Carter reveals few of his emotions in the book, but occasionally they come flying off the page. For example: "Before we arrived in Washington, some of the society-page writers were deploring the prospective dearth of social grace in the White House and predicting four years of nothing but hillbilly music, and ignorant Bible-toting Southerners trying to reimpose Prohibition in the capital city. The local cartoonists had a field day characterizing us as barefoot country hicks with straw sticking out of our ears, clad in overalls, and unfamiliar with the proper use of indoor plumbing . . ."
At another point Carter reflects on his crusade to put an end to wasteful water projects that Congress liked to pass as pork for the home folks. These were a reasonable target for budget-cutting zeal, but Carter's impolitic insistence that they be wiped out poisoned his relations with the barons of Congress. But Carter doesn't concede that possibility.
"I made some mistakes in dealing with Congress," he writes, "and the one that I still regret is weakening and compromising that first year on some of these worthless dam projects."
Some of the revelations in the book are troubling. For example, Carter makes it clear that Deng Xiaoping, the Chinese leader, utterly charmed Carter, and maneuvered him into giving the appearance of tacitly approving the Chinese invasion of Vietnam in 1979, an event the United States had no interest in promoting, as Carter writes.
From Carter's account it would appear that Deng came to Washington hoping to win if not support, at least American acceptance for his plan to punish his Vietnamese neighbors. When he described the plan to Carter, the president told him this was a bad idea, but obviously not in terms that the Chinese leader found persuasive.
Almost immediately after Deng returned home the attack was launched, probably convincing the Vietnamese and their Soviet allies that this was the result of Sino-American collusion.
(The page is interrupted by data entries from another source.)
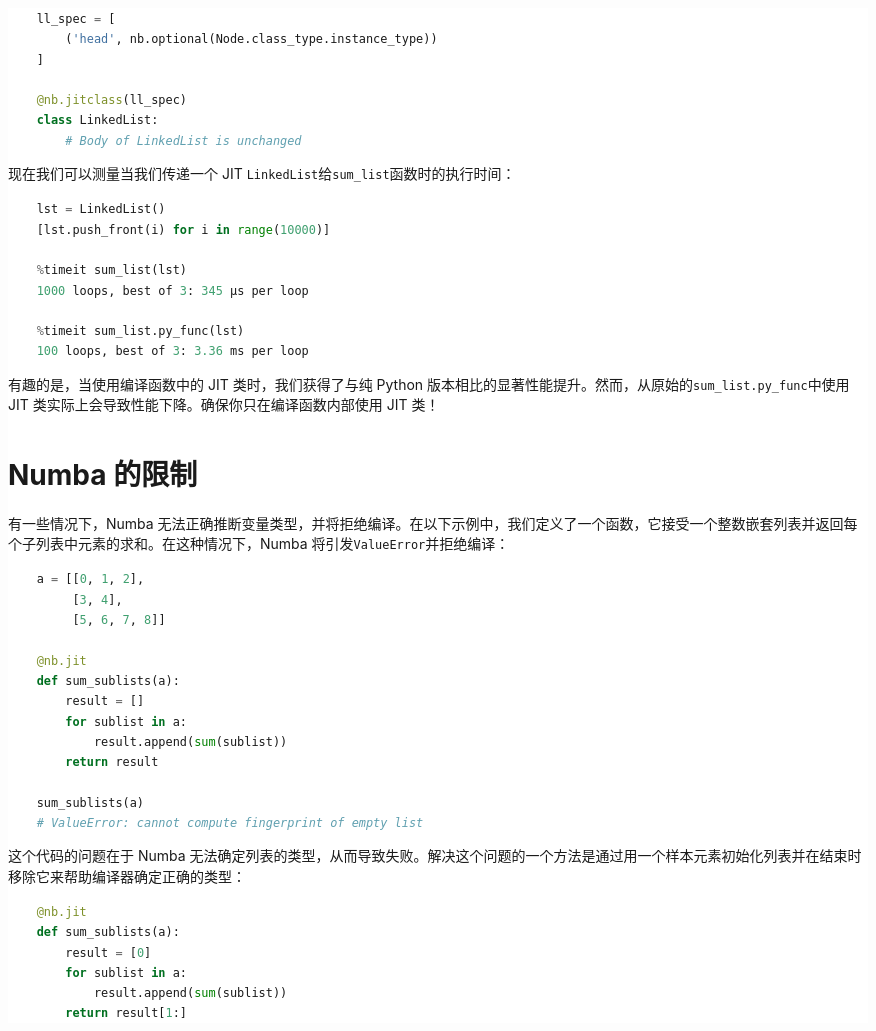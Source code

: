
 ```py
    ll_spec = [
        ('head', nb.optional(Node.class_type.instance_type))
    ]

    @nb.jitclass(ll_spec)
    class LinkedList:
        # Body of LinkedList is unchanged

```

现在我们可以测量当我们传递一个 JIT `LinkedList`给`sum_list`函数时的执行时间：

```py
    lst = LinkedList()
    [lst.push_front(i) for i in range(10000)]

    %timeit sum_list(lst)
    1000 loops, best of 3: 345 µs per loop

    %timeit sum_list.py_func(lst)
    100 loops, best of 3: 3.36 ms per loop

```

有趣的是，当使用编译函数中的 JIT 类时，我们获得了与纯 Python 版本相比的显著性能提升。然而，从原始的`sum_list.py_func`中使用 JIT 类实际上会导致性能下降。确保你只在编译函数内部使用 JIT 类！

# Numba 的限制

有一些情况下，Numba 无法正确推断变量类型，并将拒绝编译。在以下示例中，我们定义了一个函数，它接受一个整数嵌套列表并返回每个子列表中元素的求和。在这种情况下，Numba 将引发`ValueError`并拒绝编译：

```py
    a = [[0, 1, 2], 
         [3, 4], 
         [5, 6, 7, 8]]

    @nb.jit
    def sum_sublists(a):
        result = []
        for sublist in a:
            result.append(sum(sublist))
        return result

    sum_sublists(a)
    # ValueError: cannot compute fingerprint of empty list

```

这个代码的问题在于 Numba 无法确定列表的类型，从而导致失败。解决这个问题的一个方法是通过用一个样本元素初始化列表并在结束时移除它来帮助编译器确定正确的类型：

```py
    @nb.jit
    def sum_sublists(a):
        result = [0]
        for sublist in a:
            result.append(sum(sublist))
        return result[1:]

```
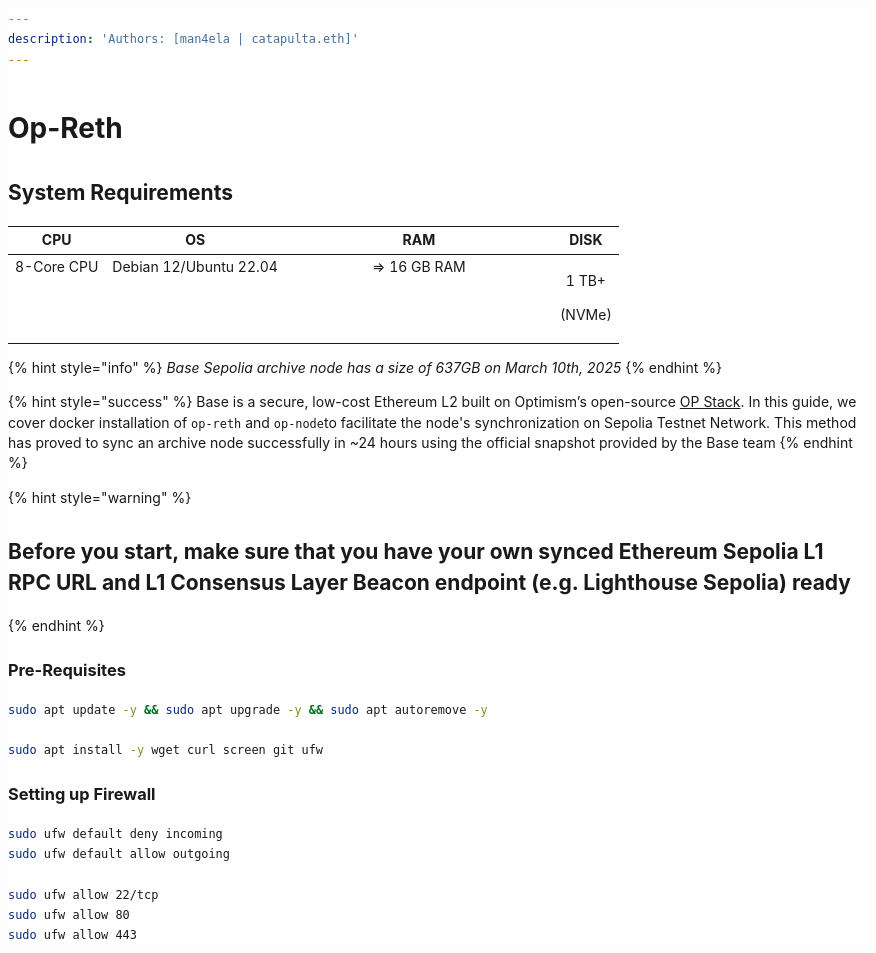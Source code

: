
 ```yaml
---
description: 'Authors: [man4ela | catapulta.eth]'
---
```


# Op-Reth

## System Requirements

<table><thead><tr><th align="center">CPU</th><th align="center">OS</th><th width="254" align="center">RAM</th><th align="center">DISK</th></tr></thead><tbody><tr><td align="center">8-Core CPU</td><td align="center">Debian 12/Ubuntu 22.04</td><td align="center">=> 16 GB RAM</td><td align="center"><p>1 TB+</p><p> (NVMe)</p></td></tr></tbody></table>

{% hint style="info" %}
_Base Sepolia archive node has a size of 637GB on March 10th, 2025_
{% endhint %}

{% hint style="success" %}
Base is a secure, low-cost Ethereum L2 built on Optimism’s open-source [OP Stack](https://stack.optimism.io/). In this guide, we cover docker installation of `op-reth` and `op-node`to facilitate the node's synchronization on Sepolia Testnet Network. This method has proved to sync an archive node successfully in \~24 hours using the official snapshot provided by the Base team
{% endhint %}

{% hint style="warning" %}
## Before you start, make sure that you have your own synced Ethereum Sepolia L1 RPC URL and L1 Consensus Layer Beacon endpoint (e.g. Lighthouse Sepolia) ready
{% endhint %}

### Pre-Requisites <a href="#pre-requisties" id="pre-requisties"></a>

```bash
sudo apt update -y && sudo apt upgrade -y && sudo apt autoremove -y
​
sudo apt install -y wget curl screen git ufw
```

### Setting up Firewall <a href="#setting-up-firewall" id="setting-up-firewall"></a>

```bash
sudo ufw default deny incoming
sudo ufw default allow outgoing

sudo ufw allow 22/tcp
sudo ufw allow 80
sudo ufw allow 443
```
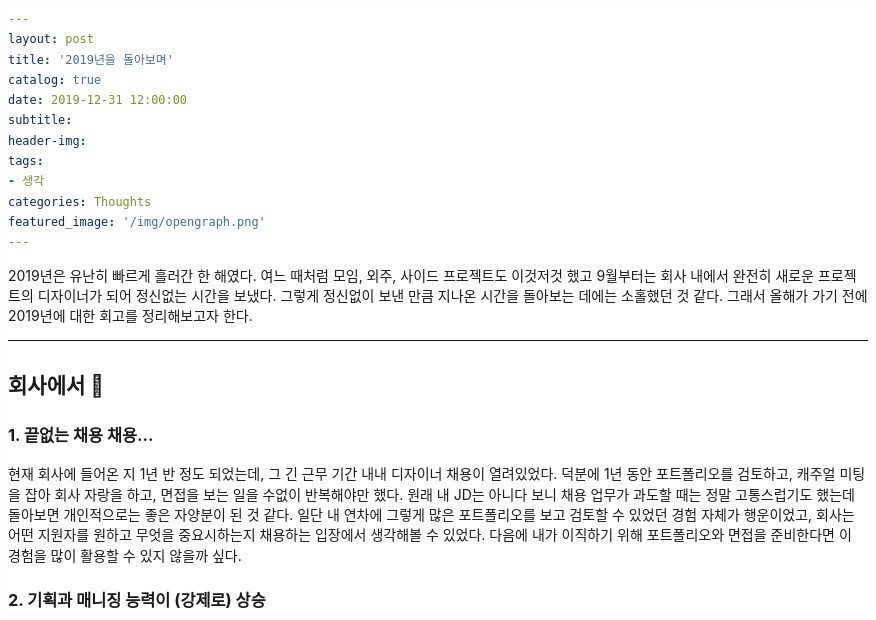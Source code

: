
 ```yaml
---
layout: post
title: '2019년을 돌아보며'
catalog: true
date: 2019-12-31 12:00:00
subtitle: 
header-img:
tags: 
- 생각
categories: Thoughts
featured_image: '/img/opengraph.png'
---
```


2019년은 유난히 빠르게 흘러간 한 해였다. 여느 때처럼 모임, 외주, 사이드 프로젝트도 이것저것 했고 9월부터는 회사 내에서 완전히 새로운 프로젝트의 디자이너가 되어 정신없는 시간을 보냈다. 그렇게 정신없이 보낸 만큼 지나온 시간을 돌아보는 데에는 소홀했던 것 같다. 그래서 올해가 가기 전에 2019년에 대한 회고를 정리해보고자 한다.

---


## 회사에서 🏢

### 1. 끝없는 채용 채용...
현재 회사에 들어온 지 1년 반 정도 되었는데, 그 긴 근무 기간 내내 디자이너 채용이 열려있었다. 덕분에 1년 동안 포트폴리오를 검토하고, 캐주얼 미팅을 잡아 회사 자랑을 하고, 면접을 보는 일을 수없이 반복해야만 했다. 원래 내 JD는 아니다 보니 채용 업무가 과도할 때는 정말 고통스럽기도 했는데 돌아보면 개인적으로는 좋은 자양분이 된 것 같다. 일단 내 연차에 그렇게 많은 포트폴리오를 보고 검토할 수 있었던 경험 자체가 행운이었고, 회사는 어떤 지원자를 원하고 무엇을 중요시하는지 채용하는 입장에서 생각해볼 수 있었다. 다음에 내가 이직하기 위해 포트폴리오와 면접을 준비한다면 이 경험을 많이 활용할 수 있지 않을까 싶다.


### 2. 기획과 매니징 능력이 (강제로) 상승
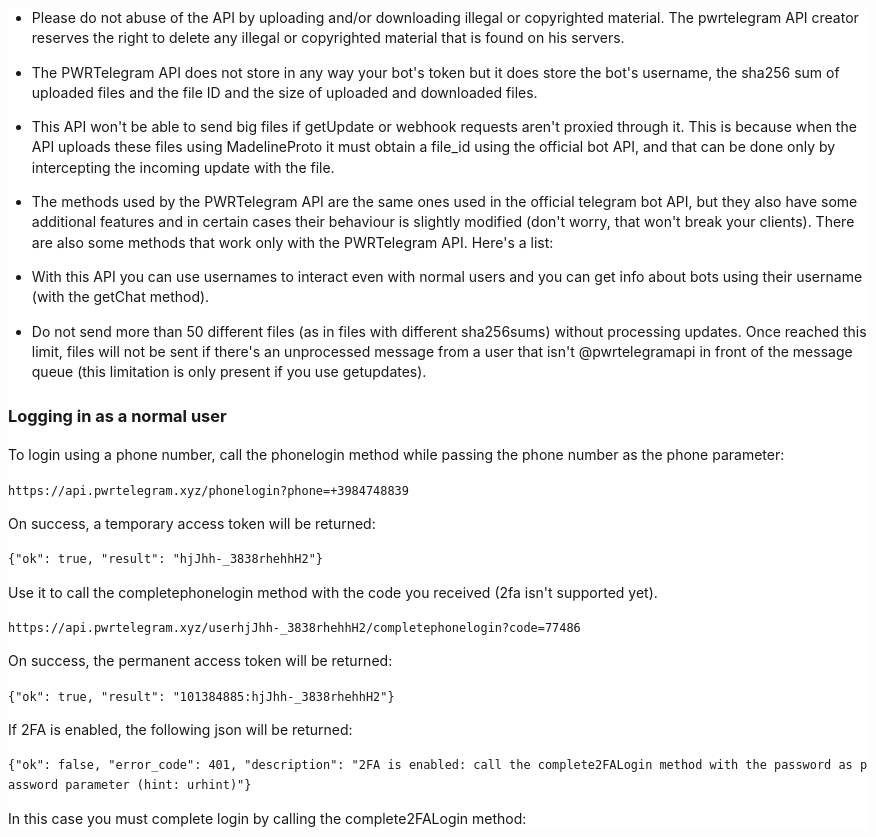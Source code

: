 * Please do not abuse of the API by uploading and/or downloading illegal or copyrighted material. The pwrtelegram API creator reserves the right to delete any illegal or copyrighted material that is found on his servers.  

* The PWRTelegram API does not store in any way your bot's token but it does store the bot's username, the sha256 sum of uploaded files and the file ID and the size of uploaded and downloaded files.

* This API won't be able to send big files if getUpdate or webhook requests aren't proxied through it. This is because when the API uploads these files using MadelineProto it must obtain a file_id using the official bot API, and that can be done only by intercepting the incoming update with the file.

* The methods used by the PWRTelegram API are the same ones used in the official telegram bot API, but they also have some additional features and in certain cases their behaviour is slightly modified (don't worry, that won't break your clients). There are also some methods that work only with the PWRTelegram API. Here's a list:

* With this API you can use usernames to interact even with normal users and you can get info about bots using their username (with the getChat method).  

* Do not send more than 50 different files (as in files with different sha256sums) without processing updates. Once reached this limit, files will not be sent if there's an unprocessed message from a user that isn't @pwrtelegramapi in front of the message queue (this limitation is only present if you use getupdates).  


### Logging in as a normal user

To login using a phone number, call the phonelogin method while passing the phone number as the phone parameter:

```
https://api.pwrtelegram.xyz/phonelogin?phone=+3984748839
```

On success, a temporary access token will be returned:

```
{"ok": true, "result": "hjJhh-_3838rhehhH2"}
```

Use it to call the completephonelogin method with the code you received (2fa isn't supported yet).

```
https://api.pwrtelegram.xyz/userhjJhh-_3838rhehhH2/completephonelogin?code=77486
```

On success, the permanent access token will be returned:

```
{"ok": true, "result": "101384885:hjJhh-_3838rhehhH2"}
```

If 2FA is enabled, the following json will be returned:
```
{"ok": false, "error_code": 401, "description": "2FA is enabled: call the complete2FALogin method with the password as password parameter (hint: urhint)"}
```

In this case you must complete login by calling the complete2FALogin method:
If this was the perception in Moscow, it could help explain subsequent hostile Soviet behavior, even including the brutal invasion of Afghanistan that dashed Carter's hopes for a SALT treaty and better relations with the Russians.
Carter's description of his summit meeting with Leonid Brezhnev also raises disturbing questions. He writes credulously of a comment Brezhnev made to him in their first private conversation: "If we do not succeed (in negotiating a SALT treaty), God will not forgive us." Carter seems to believe that the leader of the atheist Soviet state may have really been serious. He ignores the more likely explanation that the Soviets were trying crudely to exploit Carter's religious belief.
On the "Today" show recently, Carter was asked why Ronald Reagan is "viewed as a good 'leader,' and President Carter was not." Carter responded with revealing candor. "I don't know," he said.
"Keeping Faith" reveals that Carter has little appreciation for the symbolic side of politics that Ronald Reagan exploits so well. The book also reveals that Carter had a much better grasp of complex issues than Reagan seems to have; that he worked harder as president than Reagan seems to work; and that he saw many of the world's problems more clearly than Reagan seems to see them. But none of that substitutes for a strong sense of how to lead, which Carter never had.
Someday, it's safe to predict, revisionists will try to revive Carter's reputation, but future historians will have a hard time working this memoir into a sympathetic reinterpretation of the Carter presidency. It is such an odd book that many of Carter's close associates from his White House years are baffled by it. Some of them have decided that -- in the words of one -- there is only one way to interpret the book's omissions, errors and rationalizations: "He must believe that he still has a future in public life."